How to read this dashboard

What it is for

To recognise the pressure of labour transformation by sector, occupation and profile — and the capacity to absorb it. A curated editorial reading, not a prediction.

What it is NOT for

It does not predict job destruction. It is not an official statistical index. It does not replace Tier 1–3 sources; it weights them with explicit editorial weights.
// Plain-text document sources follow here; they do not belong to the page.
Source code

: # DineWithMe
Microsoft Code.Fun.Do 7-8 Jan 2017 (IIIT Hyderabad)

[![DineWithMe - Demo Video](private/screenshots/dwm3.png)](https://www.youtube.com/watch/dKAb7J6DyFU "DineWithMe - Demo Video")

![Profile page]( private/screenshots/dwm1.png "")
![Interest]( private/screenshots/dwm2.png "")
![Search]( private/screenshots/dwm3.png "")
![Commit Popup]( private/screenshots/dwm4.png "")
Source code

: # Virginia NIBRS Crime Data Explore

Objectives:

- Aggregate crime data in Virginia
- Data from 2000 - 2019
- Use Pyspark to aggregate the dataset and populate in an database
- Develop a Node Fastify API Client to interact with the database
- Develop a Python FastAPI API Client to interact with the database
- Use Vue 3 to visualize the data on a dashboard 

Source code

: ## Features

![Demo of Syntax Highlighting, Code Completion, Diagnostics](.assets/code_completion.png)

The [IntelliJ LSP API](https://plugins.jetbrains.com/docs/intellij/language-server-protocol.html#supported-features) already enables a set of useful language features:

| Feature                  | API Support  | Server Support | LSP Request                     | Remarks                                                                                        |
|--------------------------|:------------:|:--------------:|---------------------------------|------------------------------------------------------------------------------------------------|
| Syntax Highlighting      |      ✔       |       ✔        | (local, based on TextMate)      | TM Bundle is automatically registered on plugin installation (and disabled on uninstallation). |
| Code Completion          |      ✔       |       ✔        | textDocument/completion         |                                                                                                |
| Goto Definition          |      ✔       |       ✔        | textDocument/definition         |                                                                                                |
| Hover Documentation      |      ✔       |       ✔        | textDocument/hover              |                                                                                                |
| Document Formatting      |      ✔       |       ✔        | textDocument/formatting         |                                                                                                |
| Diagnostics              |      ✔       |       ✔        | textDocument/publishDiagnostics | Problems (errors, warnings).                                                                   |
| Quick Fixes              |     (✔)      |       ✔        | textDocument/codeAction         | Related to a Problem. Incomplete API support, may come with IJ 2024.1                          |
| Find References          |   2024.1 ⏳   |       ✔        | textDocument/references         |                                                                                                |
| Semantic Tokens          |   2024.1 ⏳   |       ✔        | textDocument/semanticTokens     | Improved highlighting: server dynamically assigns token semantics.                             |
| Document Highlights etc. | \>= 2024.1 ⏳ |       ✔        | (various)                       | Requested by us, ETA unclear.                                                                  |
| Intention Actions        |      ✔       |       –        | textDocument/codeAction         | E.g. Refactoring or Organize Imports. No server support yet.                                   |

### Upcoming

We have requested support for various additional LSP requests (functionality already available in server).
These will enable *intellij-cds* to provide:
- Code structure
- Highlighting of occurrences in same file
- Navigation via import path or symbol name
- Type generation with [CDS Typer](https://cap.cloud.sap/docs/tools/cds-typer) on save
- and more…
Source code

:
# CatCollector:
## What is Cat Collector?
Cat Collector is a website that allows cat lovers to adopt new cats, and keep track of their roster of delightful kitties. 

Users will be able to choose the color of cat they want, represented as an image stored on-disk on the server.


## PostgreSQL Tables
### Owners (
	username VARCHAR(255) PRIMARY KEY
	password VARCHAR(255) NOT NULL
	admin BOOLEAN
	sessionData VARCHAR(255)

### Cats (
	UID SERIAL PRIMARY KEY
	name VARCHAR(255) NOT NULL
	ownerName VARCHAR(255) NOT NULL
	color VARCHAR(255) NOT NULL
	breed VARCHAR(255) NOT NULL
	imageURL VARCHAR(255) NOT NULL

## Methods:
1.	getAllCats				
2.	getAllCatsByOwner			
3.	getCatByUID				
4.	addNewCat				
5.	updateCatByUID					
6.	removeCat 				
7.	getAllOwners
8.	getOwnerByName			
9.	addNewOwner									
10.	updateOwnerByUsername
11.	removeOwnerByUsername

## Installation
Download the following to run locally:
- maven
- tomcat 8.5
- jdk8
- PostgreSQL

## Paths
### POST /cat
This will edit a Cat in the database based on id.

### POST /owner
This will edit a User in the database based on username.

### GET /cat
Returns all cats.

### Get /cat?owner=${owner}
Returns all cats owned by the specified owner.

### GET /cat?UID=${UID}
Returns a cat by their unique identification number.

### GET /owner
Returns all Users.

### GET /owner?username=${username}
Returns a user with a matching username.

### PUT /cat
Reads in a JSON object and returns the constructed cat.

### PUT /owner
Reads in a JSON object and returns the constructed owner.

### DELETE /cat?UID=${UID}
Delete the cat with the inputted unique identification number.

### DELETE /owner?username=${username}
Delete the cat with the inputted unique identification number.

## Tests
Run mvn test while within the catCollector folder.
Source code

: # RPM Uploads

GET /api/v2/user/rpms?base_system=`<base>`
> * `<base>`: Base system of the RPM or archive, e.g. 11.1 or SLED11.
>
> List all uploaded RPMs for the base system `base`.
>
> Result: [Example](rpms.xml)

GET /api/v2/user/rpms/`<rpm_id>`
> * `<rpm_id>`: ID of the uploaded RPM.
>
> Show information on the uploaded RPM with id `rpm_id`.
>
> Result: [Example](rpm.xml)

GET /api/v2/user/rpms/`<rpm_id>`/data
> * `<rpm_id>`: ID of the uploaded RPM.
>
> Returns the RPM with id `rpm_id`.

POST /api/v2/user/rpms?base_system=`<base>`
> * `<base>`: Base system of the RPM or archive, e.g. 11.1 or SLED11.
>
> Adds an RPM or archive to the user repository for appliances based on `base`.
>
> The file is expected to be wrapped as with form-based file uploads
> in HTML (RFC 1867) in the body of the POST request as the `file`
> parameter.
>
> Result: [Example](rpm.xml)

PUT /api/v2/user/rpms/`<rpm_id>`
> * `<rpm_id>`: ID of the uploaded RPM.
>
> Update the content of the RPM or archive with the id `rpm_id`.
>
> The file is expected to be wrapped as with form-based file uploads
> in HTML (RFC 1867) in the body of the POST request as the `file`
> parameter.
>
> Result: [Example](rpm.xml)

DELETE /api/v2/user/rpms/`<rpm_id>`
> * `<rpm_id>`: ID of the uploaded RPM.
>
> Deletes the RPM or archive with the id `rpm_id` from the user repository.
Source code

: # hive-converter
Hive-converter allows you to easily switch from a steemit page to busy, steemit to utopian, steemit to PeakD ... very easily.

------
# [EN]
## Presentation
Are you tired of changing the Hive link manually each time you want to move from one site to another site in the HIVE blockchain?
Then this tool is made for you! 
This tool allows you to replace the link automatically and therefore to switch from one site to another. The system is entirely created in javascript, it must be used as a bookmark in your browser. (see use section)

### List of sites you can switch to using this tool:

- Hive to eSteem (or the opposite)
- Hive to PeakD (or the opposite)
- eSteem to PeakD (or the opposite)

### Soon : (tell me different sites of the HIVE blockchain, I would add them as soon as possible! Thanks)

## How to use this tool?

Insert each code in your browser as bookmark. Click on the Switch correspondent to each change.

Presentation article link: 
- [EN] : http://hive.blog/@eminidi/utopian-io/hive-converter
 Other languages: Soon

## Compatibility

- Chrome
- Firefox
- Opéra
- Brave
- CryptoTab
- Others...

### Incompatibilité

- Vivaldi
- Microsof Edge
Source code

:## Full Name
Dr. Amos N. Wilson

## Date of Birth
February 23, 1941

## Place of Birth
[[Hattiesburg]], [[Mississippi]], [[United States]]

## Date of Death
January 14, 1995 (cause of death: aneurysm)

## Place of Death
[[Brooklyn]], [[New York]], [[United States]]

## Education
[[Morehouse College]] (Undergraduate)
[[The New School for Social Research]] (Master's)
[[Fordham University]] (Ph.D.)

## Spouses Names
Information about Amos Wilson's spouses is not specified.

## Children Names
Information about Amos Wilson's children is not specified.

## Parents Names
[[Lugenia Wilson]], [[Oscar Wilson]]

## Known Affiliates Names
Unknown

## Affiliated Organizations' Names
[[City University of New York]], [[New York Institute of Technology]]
How to use it while reading the book

Come back here whenever a chapter cites a specific vector (exposure, adoption, gap) to situate it in the wider picture and compare the rhythm across sectors.

How it will evolve

Future iterations will add real per-source signals, a declared editorial cadence, and an automated watcher for Tier 1–3. IILE-IA calibration will remain editorial.